L’album démarre avec Spilling from the Mouth of Babes, une pièce en forme de berceuse aux accents chinois nimbée de sons synthétiques cristallins et d’un autre âge dans laquelle vient gazouiller le violon de HARRIS, tandis que WAVE répète tel un mantra un poème de quatre lignes en dédoublant sa voix pour créer des harmonies vocales, alors que MURRAY et DRIVER donnent par endroits quelques « pulses » sans doute pour ne pas que l’enfant qui sommeille en chaque auditeur ne s’endorme trop vite.
Et on ne voit pas comment il pourrait le faire, puisque Mont Tauch, qui suit, s’épanouit en une fresque instrumentale pour violon aventureux (HARRIS en est le compositeur) qui s’étale sur une dizaine de minutes, propulsée par la basse grondante de DRIVER et la batterie profuse de MURRAY, les claviers de WAVE prenant des connotations d’orgue électrique, avant une « coda » plus rêveuse et emphatique. Nul doute que les « progsters » effrontés s’engouffreront dans cette escapade avec délectation.

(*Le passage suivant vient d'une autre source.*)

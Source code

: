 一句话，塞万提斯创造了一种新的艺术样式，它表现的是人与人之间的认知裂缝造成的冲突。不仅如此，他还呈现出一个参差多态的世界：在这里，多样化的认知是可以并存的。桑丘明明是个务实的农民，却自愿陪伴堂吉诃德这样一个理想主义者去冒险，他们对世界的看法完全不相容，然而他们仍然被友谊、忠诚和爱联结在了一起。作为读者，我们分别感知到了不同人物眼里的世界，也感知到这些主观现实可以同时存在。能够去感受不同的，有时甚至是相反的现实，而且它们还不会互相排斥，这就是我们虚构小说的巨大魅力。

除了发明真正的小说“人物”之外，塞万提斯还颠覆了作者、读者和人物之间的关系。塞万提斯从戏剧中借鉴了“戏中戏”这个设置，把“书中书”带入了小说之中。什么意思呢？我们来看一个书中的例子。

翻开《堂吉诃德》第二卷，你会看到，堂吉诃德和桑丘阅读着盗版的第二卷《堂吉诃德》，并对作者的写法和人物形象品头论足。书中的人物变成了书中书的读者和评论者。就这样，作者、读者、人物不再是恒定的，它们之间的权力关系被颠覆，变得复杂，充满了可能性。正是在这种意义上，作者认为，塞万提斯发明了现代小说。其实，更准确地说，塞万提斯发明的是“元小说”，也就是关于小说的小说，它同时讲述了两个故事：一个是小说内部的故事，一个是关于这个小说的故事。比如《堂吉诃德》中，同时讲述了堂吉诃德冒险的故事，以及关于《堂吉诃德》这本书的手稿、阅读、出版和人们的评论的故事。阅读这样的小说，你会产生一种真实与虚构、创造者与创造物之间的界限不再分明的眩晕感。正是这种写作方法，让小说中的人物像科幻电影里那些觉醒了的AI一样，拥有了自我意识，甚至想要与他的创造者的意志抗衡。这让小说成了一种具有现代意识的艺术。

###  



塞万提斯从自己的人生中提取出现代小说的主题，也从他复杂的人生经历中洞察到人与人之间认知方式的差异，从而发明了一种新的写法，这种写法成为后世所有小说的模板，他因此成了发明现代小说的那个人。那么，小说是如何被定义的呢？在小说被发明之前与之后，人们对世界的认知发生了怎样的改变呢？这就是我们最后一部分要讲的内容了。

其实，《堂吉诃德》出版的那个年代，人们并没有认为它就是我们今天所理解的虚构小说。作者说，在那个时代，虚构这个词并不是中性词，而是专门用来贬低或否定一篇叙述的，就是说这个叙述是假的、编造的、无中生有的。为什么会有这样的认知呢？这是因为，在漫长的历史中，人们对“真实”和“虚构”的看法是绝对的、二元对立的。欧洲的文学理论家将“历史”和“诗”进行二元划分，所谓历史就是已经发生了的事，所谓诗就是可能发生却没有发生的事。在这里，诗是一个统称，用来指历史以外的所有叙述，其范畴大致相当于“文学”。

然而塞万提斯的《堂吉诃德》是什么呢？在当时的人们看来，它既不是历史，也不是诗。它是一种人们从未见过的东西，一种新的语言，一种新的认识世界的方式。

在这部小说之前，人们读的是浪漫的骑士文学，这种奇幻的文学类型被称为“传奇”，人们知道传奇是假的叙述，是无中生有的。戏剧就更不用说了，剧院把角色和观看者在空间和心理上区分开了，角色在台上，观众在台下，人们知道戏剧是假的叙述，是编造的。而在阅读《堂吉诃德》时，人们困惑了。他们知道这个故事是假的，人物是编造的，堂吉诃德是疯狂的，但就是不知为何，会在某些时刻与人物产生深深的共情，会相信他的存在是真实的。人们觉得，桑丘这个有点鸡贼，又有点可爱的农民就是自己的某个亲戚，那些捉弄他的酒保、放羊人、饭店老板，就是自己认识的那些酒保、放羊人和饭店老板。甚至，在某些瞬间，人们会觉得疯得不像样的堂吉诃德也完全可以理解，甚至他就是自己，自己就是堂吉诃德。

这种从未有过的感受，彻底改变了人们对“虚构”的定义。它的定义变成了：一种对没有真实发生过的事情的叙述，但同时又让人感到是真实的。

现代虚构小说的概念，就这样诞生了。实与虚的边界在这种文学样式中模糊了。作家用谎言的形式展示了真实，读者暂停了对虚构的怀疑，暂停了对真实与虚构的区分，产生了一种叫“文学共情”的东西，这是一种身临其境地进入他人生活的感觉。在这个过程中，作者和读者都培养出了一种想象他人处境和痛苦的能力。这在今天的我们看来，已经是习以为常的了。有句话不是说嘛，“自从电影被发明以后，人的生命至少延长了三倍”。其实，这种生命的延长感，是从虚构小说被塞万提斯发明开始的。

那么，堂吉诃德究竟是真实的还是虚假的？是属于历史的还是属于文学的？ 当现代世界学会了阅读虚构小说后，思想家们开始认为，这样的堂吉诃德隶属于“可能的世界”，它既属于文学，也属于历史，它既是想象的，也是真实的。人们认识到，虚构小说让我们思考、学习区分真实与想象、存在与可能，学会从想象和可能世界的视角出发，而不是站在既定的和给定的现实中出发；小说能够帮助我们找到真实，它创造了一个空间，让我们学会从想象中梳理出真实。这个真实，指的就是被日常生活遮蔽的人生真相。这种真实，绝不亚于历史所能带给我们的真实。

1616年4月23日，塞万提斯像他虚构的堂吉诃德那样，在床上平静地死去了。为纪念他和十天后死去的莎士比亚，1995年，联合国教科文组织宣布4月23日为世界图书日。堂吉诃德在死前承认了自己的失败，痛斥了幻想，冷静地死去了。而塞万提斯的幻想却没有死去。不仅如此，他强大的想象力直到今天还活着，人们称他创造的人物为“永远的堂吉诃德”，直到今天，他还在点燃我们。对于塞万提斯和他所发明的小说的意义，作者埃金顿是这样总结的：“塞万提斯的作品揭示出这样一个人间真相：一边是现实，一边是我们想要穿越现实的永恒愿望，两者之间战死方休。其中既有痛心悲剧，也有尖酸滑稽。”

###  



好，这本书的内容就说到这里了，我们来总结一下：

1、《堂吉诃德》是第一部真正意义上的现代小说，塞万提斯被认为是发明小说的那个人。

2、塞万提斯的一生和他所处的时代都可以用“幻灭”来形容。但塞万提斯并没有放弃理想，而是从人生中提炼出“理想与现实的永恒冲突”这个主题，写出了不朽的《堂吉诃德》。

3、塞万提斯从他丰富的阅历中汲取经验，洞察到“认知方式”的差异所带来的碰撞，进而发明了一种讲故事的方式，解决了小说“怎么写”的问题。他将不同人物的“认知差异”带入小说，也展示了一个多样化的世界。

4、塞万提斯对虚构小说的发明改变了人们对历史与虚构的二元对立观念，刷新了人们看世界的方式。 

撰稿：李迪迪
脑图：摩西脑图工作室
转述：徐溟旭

Des tambours à la cantonade introduisent Summoning the Maker, bientôt appuyés par des programmations rythmiques à l’ancienne façon « claquements de mains en cadence » et une basse bien nucléaire. Avec son violon qui entame une mélodie aux spirales moyen-orientales hypnotiques, et quelques interventions de xylophone synthétique, les ombres de SECRET CHIEFS III et d’ESTRADASPHERE se manifestent sans pudeur, de même que celle de ce grand créateur de folklores imaginaires qu’est Laszlo HORTOBAGYI.
Après ces pièces ultra-construites apparaît ssst, qui démarre en mode improvisation ludique et chavirée avant de virer à la ritournelle pop décalée avec les percussions synthétiques et le chant de Dorothy WAVE, puis prenant un air à la fois plus martial et éthéré en fin de course. Little Maker renvoie des échos orientaux avec les tirades indianisantes du violon, HARRIS parvenant à se faire passer pour L. SUBRAMANIAM dans ses moments de fusion Orient-Occident, délicatement soutenu par une basse imperturbablement derviche et des cymbales dansantes…
Si la première moitié de l’album baigne globalement dans des atmosphères suaves et caressantes (bien qu’un peu troublées aussi, quand même), Collidascope se charge de jouer les troubles-fête : DRIVER et MURRAY montent résolument au créneau, allument les torches et font des étincelles, avant que Dorothy WAVE ne calme quelque peu le jeu avec ses textures synthétiques façon musique de film de science-fiction sur lesquelles le violon vient grincer sans vergogne. La section rythmique en remet un coup, avant une nouvelle pause plus sereine mais pas trop. Le morceau avance ainsi par à-coups et torsions, mais sans réelles cassures, et évolue de manière assez cohérente, une fois intégrée la composante d’humeur instable. Une fois encore, l’écho des SECRET CHIEFS III se manifestera aux oreilles averties ; les autres s’accrocheront autant que faire se peut.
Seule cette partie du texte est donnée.